Display: AMOLED vs Always-On MIP
Forerunner 965:1.4-inch AMOLED, 454 by 454 resolution. Bright, vivid, and easy to read indoors under gym lighting. Mid-set, your exercise, rep count, weight, and last set’s data are crisp and high-contrast. The tradeoff is that AMOLED draws more power, so always-on mode costs battery.
Fenix 7 (47mm): 1.3-inch memory-in-pixel (MIP) transflective display. Lower resolution and more muted colors, but it gets brighter the more sunlight hits it. Always-on is the default and costs almost no battery. For an outdoor athlete reading pace in direct sun, MIP is genuinely easier to see. Indoors, the 965 AMOLED looks noticeably sharper.
For reading the Rack interface mid-lift, both are fine. The 965 is the nicer indoor screen. The Fenix 7 is the better outdoor screen. There is no wrong answer, only a preference for where you spend more of your training time.
Weight and Comfort on Long Runs
This is where the 965 pulls ahead for runners.

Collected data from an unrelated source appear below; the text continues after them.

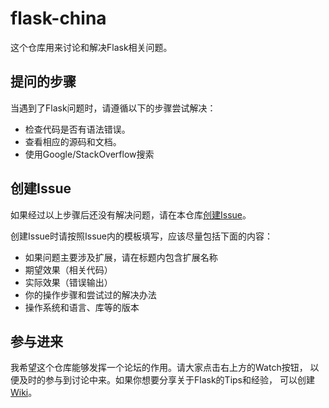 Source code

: # flask-china
这个仓库用来讨论和解决Flask相关问题。

## 提问的步骤

当遇到了Flask问题时，请遵循以下的步骤尝试解决：
* 检查代码是否有语法错误。
* 查看相应的源码和文档。
* 使用Google/StackOverflow搜索

## 创建Issue

如果经过以上步骤后还没有解决问题，请在本仓库[创建Issue](https://github.com/greyli/flask-china/issues/new)。

创建Issue时请按照Issue内的模板填写，应该尽量包括下面的内容：

* 如果问题主要涉及扩展，请在标题内包含扩展名称
* 期望效果（相关代码）
* 实际效果（错误输出）
* 你的操作步骤和尝试过的解决办法
* 操作系统和语言、库等的版本

## 参与进来

我希望这个仓库能够发挥一个论坛的作用。请大家点击右上方的Watch按钮，
以便及时的参与到讨论中来。如果你想要分享关于Flask的Tips和经验，
可以创建[Wiki](https://github.com/greyli/flask-china/wiki)。

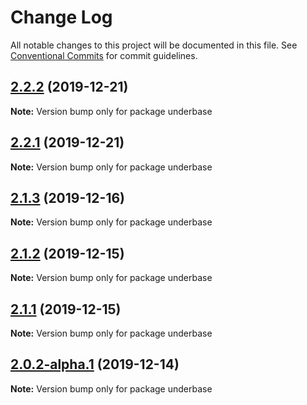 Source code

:# Change Log

All notable changes to this project will be documented in this file.
See [Conventional Commits](https://conventionalcommits.org) for commit guidelines.

## [2.2.2](https://github.com/sundowndev/underbase/compare/v2.2.1...v2.2.2) (2019-12-21)

**Note:** Version bump only for package underbase





## [2.2.1](https://github.com/sundowndev/underbase/compare/v2.2.0...v2.2.1) (2019-12-21)

**Note:** Version bump only for package underbase





## [2.1.3](https://github.com/sundowndev/underbase/compare/v2.1.2...v2.1.3) (2019-12-16)

**Note:** Version bump only for package underbase





## [2.1.2](https://github.com/sundowndev/underbase/compare/v2.1.1...v2.1.2) (2019-12-15)

**Note:** Version bump only for package underbase





## [2.1.1](https://github.com/sundowndev/underbase/compare/v2.1.0...v2.1.1) (2019-12-15)

**Note:** Version bump only for package underbase





## [2.0.2-alpha.1](https://github.com/sundowndev/underbase/compare/v2.0.2-alpha.0...v2.0.2-alpha.1) (2019-12-14)

**Note:** Version bump only for package underbase
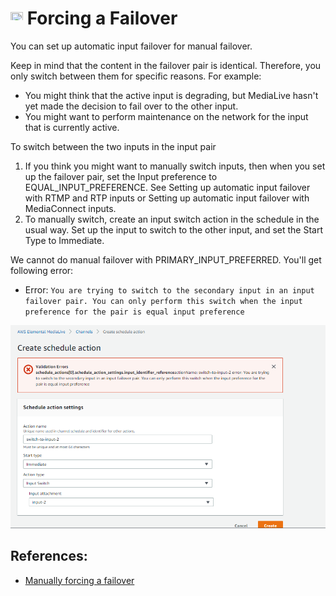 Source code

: # <img src="https://raw.githubusercontent.com/FortAwesome/Font-Awesome/6.x/svgs/solid/screwdriver-wrench.svg" width="20" height="20"> Forcing a Failover

You can set up automatic input failover for manual failover.

Keep in mind that the content in the failover pair is identical. Therefore, you only switch between them for specific reasons. For example:
- You might think that the active input is degrading, but MediaLive hasn't yet made the decision to fail over to the other input.
- You might want to perform maintenance on the network for the input that is currently active.

To switch between the two inputs in the input pair
1. If you think you might want to manually switch inputs, then when you set up the failover pair, set the Input preference to EQUAL_INPUT_PREFERENCE. See Setting up automatic input failover with RTMP and RTP inputs or Setting up automatic input failover with MediaConnect inputs.
2. To manually switch, create an input switch action in the schedule in the usual way. Set up the input to switch to the other input, and set the Start Type to Immediate.

We cannot do manual failover with PRIMARY_INPUT_PREFERRED. You'll get following error:
- Error: `You are trying to switch to the secondary input in an input failover pair. You can only perform this switch when the input preference for the pair is equal input preference`

![Manual failover error](./images/manual-failover-error.png)

## References:
- <a href="https://docs.aws.amazon.com/medialive/latest/ug/aif-and-input-switching-failoverpair.html" target="_blank">Manually forcing a failover</a>

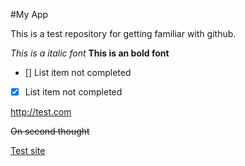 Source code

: #My App

This is a test repository for getting familiar with github.

*This is a italic font*
**This is an bold font**

- [] List item not completed
- [X] List item not completed

http://test.com


~~On second thought~~

[Test site](testsite.com) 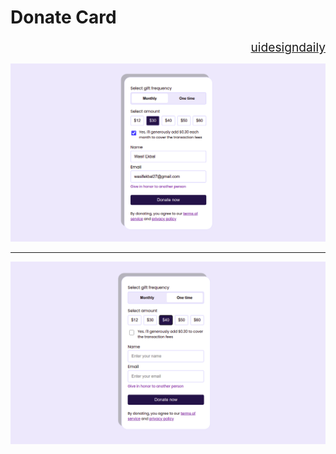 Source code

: # Donate Card

<div style="text-align: right; font-size:1.2rem">
    <a href="https://www.uidesigndaily.com/posts/figma-donate-card-form-day-1499">uidesigndaily</a>
</div>

![](./showcase.png)

<hr>

![](./final_design.png)
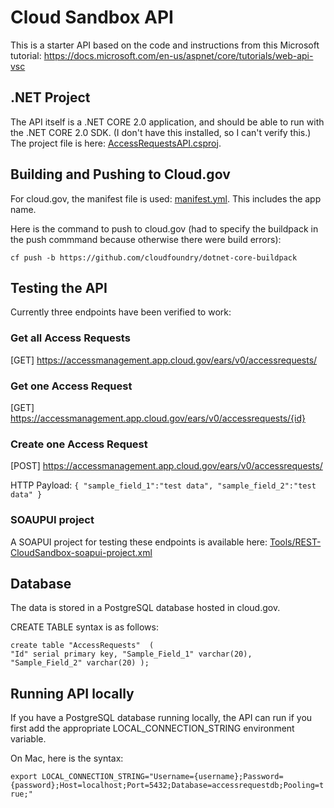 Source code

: 
# Cloud Sandbox API
This is a starter API based on the code and instructions from this Microsoft tutorial: https://docs.microsoft.com/en-us/aspnet/core/tutorials/web-api-vsc

## .NET Project

The API itself is a .NET CORE 2.0 application, and should be able to run with the .NET CORE 2.0 SDK. (I don't have this installed, so I can't verify this.) The project file is here: [AccessRequestsAPI.csproj](AccessRequestsAPI.csproj).

## Building and Pushing to Cloud.gov

For cloud.gov, the manifest file is used: [manifest.yml](manifest.yml). This includes the app name.

Here is the command to push to cloud.gov (had to specify the buildpack in the push commmand because otherwise there were build errors):

`cf push -b https://github.com/cloudfoundry/dotnet-core-buildpack`

## Testing the API

Currently three endpoints have been verified to work:

### Get all Access Requests
[GET]
https://accessmanagement.app.cloud.gov/ears/v0/accessrequests/

### Get one Access Request
[GET]
https://accessmanagement.app.cloud.gov/ears/v0/accessrequests/{id}

### Create one Access Request
[POST]
https://accessmanagement.app.cloud.gov/ears/v0/accessrequests/

HTTP Payload:
`{
    "sample_field_1":"test data",
    "sample_field_2":"test data"
}`

### SOAUPUI project
A SOAPUI project for testing these endpoints is available here:
[Tools/REST-CloudSandbox-soapui-project.xml](Tools/REST-CloudSandbox-soapui-project.xml)

## Database

The data is stored in a PostgreSQL database hosted in cloud.gov.

CREATE TABLE syntax is as follows:

`
create table "AccessRequests" 
(                                                                                                                   
"Id" serial primary key,
"Sample_Field_1" varchar(20),
"Sample_Field_2" varchar(20)
);
`
## Running API locally

If you have a PostgreSQL database running locally, the API can run if you first add the appropriate LOCAL_CONNECTION_STRING environment variable.

On Mac, here is the syntax:

`export LOCAL_CONNECTION_STRING="Username={username};Password={password};Host=localhost;Port=5432;Database=accessrequestdb;Pooling=true;"`





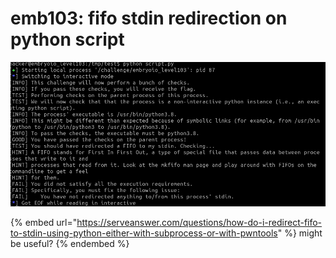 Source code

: # emb103: fifo stdin redirection on python script

![I need to redirect fifo named pipe to stdin of challenge in python](<../.gitbook/assets/image (27).png>)

{% embed url="https://serveanswer.com/questions/how-do-i-redirect-fifo-to-stdin-using-python-either-with-subprocess-or-with-pwntools" %}
might be useful?
{% endembed %}
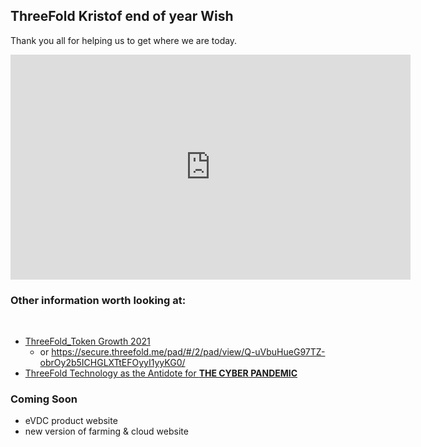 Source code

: ## ThreeFold Kristof end of year Wish

Thank you all for helping us to get where we are today.

<iframe src="https://player.vimeo.com/video/496009501" width="640" height="360" frameborder="0" allow="autoplay; fullscreen" allowfullscreen></iframe>

### Other information worth looking at:

<br>

- [ThreeFold_Token Growth 2021](https://secure.threefold.me/pad/#/3/pad/view/708d85208499d465d1e8471b8e486008/embed/)
  - or https://secure.threefold.me/pad/#/2/pad/view/Q-uVbuHueG97TZ-obrOy2b5ICHGLXTtEFOyyI1yyKG0/
- [ThreeFold Technology as the Antidote for **THE CYBER PANDEMIC** ](https://docs.google.com/presentation/d/1161eN_0gWYri1Iih8lFpoLSOj-xJ3WgBbqSUHCvzJ5o/edit?usp=sharing)

### Coming Soon

- eVDC product website
- new version of farming & cloud website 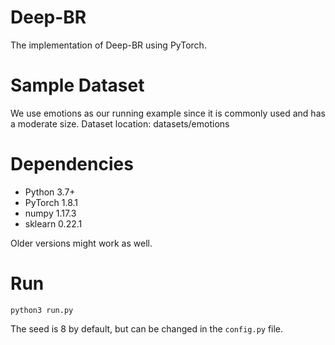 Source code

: # Deep-BR
The implementation of Deep-BR using PyTorch.

# Sample Dataset
We use emotions as our running example since it is commonly used and has a moderate size. Dataset location: datasets/emotions

# Dependencies
- Python 3.7+
- PyTorch 1.8.1
- numpy 1.17.3
- sklearn 0.22.1

Older versions might work as well.

# Run
``python3 run.py``

The seed is 8 by default, but can be changed in the `config.py` file.
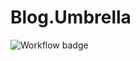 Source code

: # Blog.Umbrella

![Workflow badge](https://github.com/disalazarg/blog/workflows/Run%20Tests/badge.svg)
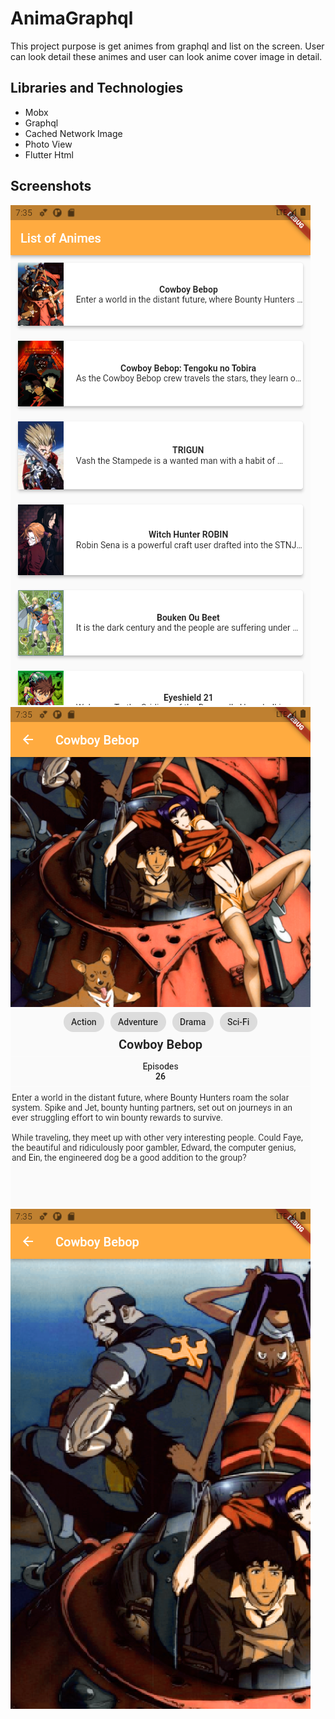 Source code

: # AnimaGraphql

This project purpose is get animes from graphql and list on the screen. User can look detail these animes and user can look anime cover image in detail.

## Libraries and Technologies

<ul>
<li>Mobx</li>
<li>Graphql</li>
<li>Cached Network Image</li>
<li>Photo View</li>
<li>Flutter Html</li>

</ul>

## Screenshots

![](Screenshot_1661877330.png)![](Screenshot_1661877334.png)![](Screenshot_1661877345.png) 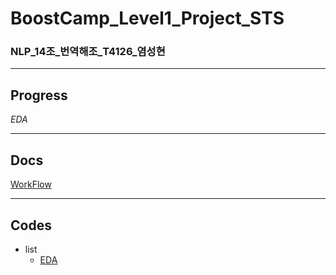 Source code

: # BoostCamp_Level1_Project_STS
### NLP_14조_번역해조_T4126_염성현
- - -

## Progress

*EDA*
- - -

## Docs

[WorkFlow](./docs/workflow.md 'flow')
- - -

## Codes

- list
    - [EDA](./codes/simpler_eda.ipynb 'eda') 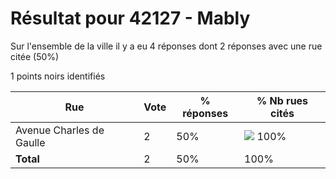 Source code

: # Résultat pour 42127 - Mably

Sur l'ensemble de la ville il y a eu 4 réponses dont 2 réponses avec une rue citée (50%)

1 points noirs identifiés

| Rue | Vote | % réponses | % Nb rues cités|
|-----|------|------------|----------------|
| Avenue Charles de Gaulle | 2 | 50% | <img src="../../img/bar_100.gif" />&nbsp;100%|
| **Total** | 2 | 50% | 100%|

At roughly 53 grams, it is meaningfully lighter than the steel Fenix 7 at around 79 grams. Over a two-hour long run, that difference is noticeable. The polymer case and lighter build make the 965 disappear on the wrist.
For lifting specifically, weight matters less. You are not wearing the watch for endurance, you are glancing at it between sets. But if your week is mostly miles with strength as the supporting work, the lighter watch is the more comfortable daily companion.
Battery Life: Where the Fenix 7 Wins
Forerunner 965: Up to 23 days in smartwatch mode, around 31 hours in GPS-only mode, roughly 19 hours with multi-band GNSS active. Strong numbers for a watch with an AMOLED screen, and more than enough for a normal training week.
Fenix 7 (47mm): Up to 18 days smartwatch, around 57 hours GPS-only, and the Solar variants extend that further with sun exposure. The MIP display sips power, so the Fenix lasts dramatically longer in active GPS use. For an ultra runner, a long hiker, or a multi-day adventure athlete, this is the deciding factor.
A short gym session barely touches either battery. The gap only opens up when you start logging long outdoor activities. If your endurance training is measured in hours, the Fenix 7 buys you headroom the 965 cannot match.
Build and Durability in the Weight Room
Both watches have titanium bezels, so the bezel survives barbell contact equally well. The difference is the case and the glass.
Fenix 7: Stainless steel or titanium case depending on the variant, with Power Glass or sapphire crystal on the Solar and Sapphire models. Built to take impact. Rack a barbell and catch the watch edge and the Fenix shrugs it off. After a year of daily lifting it typically shows minimal wear.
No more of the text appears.